忙しくて休暇どころじゃない?有給休暇の取得率、半数下回る
厚生労働省は7日、企業における労働条件の実態についてまとめた「平成20年就労条件総合調査結果」を発表した。それによると、平成19年の1年間に勤労者が取得した有給休暇の平均日数は8.2日で、企業が付与した年次有給休暇日数の17.6日を大きく下回った。(取得率46.7%)。この数値は平成16年からほぼ横ばいで、依然として有給休暇の取得率が低い実態が明らかになった。

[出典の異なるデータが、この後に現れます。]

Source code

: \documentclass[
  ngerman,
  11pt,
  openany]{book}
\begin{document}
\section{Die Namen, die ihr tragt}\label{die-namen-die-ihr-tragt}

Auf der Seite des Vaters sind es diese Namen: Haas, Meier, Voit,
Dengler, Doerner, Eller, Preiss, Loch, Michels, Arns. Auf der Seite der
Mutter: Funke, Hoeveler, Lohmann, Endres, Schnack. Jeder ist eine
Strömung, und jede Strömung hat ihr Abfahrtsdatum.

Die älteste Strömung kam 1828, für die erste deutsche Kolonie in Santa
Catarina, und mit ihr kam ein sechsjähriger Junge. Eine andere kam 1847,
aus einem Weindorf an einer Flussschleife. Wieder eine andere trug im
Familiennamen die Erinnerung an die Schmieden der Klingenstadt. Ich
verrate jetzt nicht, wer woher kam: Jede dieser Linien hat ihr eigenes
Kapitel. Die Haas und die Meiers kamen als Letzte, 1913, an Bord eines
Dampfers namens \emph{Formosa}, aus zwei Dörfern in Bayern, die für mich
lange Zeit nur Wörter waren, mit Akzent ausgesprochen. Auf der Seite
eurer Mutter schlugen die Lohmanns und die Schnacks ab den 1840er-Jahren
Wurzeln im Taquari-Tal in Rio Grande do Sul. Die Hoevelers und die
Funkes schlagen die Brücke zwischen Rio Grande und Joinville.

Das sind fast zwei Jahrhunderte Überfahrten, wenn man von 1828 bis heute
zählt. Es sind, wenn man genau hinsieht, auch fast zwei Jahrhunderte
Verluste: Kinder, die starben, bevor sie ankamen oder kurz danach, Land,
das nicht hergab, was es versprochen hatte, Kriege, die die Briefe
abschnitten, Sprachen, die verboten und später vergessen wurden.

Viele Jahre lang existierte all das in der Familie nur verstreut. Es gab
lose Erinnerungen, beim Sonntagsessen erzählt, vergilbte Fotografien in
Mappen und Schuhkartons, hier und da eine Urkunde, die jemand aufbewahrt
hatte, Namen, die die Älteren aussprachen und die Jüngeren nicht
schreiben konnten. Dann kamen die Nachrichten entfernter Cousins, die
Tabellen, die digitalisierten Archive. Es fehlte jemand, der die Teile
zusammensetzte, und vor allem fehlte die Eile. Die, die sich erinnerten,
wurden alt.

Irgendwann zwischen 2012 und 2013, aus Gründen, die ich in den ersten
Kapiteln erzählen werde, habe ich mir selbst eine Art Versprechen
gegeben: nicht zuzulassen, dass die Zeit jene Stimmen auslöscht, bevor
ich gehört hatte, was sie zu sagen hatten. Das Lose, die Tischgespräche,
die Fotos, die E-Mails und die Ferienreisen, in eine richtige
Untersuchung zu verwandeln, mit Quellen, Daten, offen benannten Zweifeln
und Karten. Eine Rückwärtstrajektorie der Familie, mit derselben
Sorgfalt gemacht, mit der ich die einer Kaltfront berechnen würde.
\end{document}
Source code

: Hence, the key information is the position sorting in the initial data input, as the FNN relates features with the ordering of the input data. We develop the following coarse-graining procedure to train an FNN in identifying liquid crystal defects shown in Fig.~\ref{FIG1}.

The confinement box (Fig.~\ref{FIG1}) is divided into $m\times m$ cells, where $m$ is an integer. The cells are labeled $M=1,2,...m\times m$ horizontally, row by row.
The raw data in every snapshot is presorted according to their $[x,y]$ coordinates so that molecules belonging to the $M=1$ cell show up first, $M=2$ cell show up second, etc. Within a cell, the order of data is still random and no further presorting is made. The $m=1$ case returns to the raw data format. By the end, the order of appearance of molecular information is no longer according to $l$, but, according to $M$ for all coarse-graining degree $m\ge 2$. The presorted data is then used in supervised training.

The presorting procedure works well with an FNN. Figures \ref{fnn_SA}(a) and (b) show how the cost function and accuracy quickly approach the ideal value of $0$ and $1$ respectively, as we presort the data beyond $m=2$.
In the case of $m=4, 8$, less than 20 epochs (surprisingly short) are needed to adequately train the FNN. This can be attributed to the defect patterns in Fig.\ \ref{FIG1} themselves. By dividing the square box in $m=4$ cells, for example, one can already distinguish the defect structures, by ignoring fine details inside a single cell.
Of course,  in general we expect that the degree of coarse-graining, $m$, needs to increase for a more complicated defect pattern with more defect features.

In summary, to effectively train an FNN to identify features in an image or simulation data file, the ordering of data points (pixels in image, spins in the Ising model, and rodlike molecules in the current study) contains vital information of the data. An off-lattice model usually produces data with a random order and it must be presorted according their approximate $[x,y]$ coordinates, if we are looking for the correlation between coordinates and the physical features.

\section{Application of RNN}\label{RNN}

産業別にみると、最も取得日数が多いのは、電気・ガス・熱供給・水道業で14.9日(同76.3%)。一方、最も取得日数が低いのは、飲食店,宿泊業で4.7日(同29.8%)だった。
企業規模別では、1000人以上の企業で取得率は半数を上回った(付与日数18.8日、取得日数10.0日、同53.1%)が、30人〜99人の企業では、取得率が42.4%と平均を下回るなど、企業規模で10%以上の差が出ている。
また、企業における年間休日の平均総数は105.5日だった。企業規模別では、1000人以上が115.3日、300〜999人が112.3日、100〜299人が108.3日、30〜99人が103.8日と、年間休日の総数は企業規模に比例していることが分かった。産業別では、金融・保険業が119.9日で最も多く、飲食店,宿泊業が93.7日と最も少ない。
勤労者1人あたりの1日の平均所定労働時間は7時間43分で、1週間の平均は39時間01分となっている。産業別では、金融・保険業が36時間44分と最も短く、飲食店,宿泊業が39時間48分と最も長い。
同調査では、常用労働者30人以上の民営企業5937社を対象に労働時間制度、定年制、退職給付制度について聞いた。有効回答数は4047社。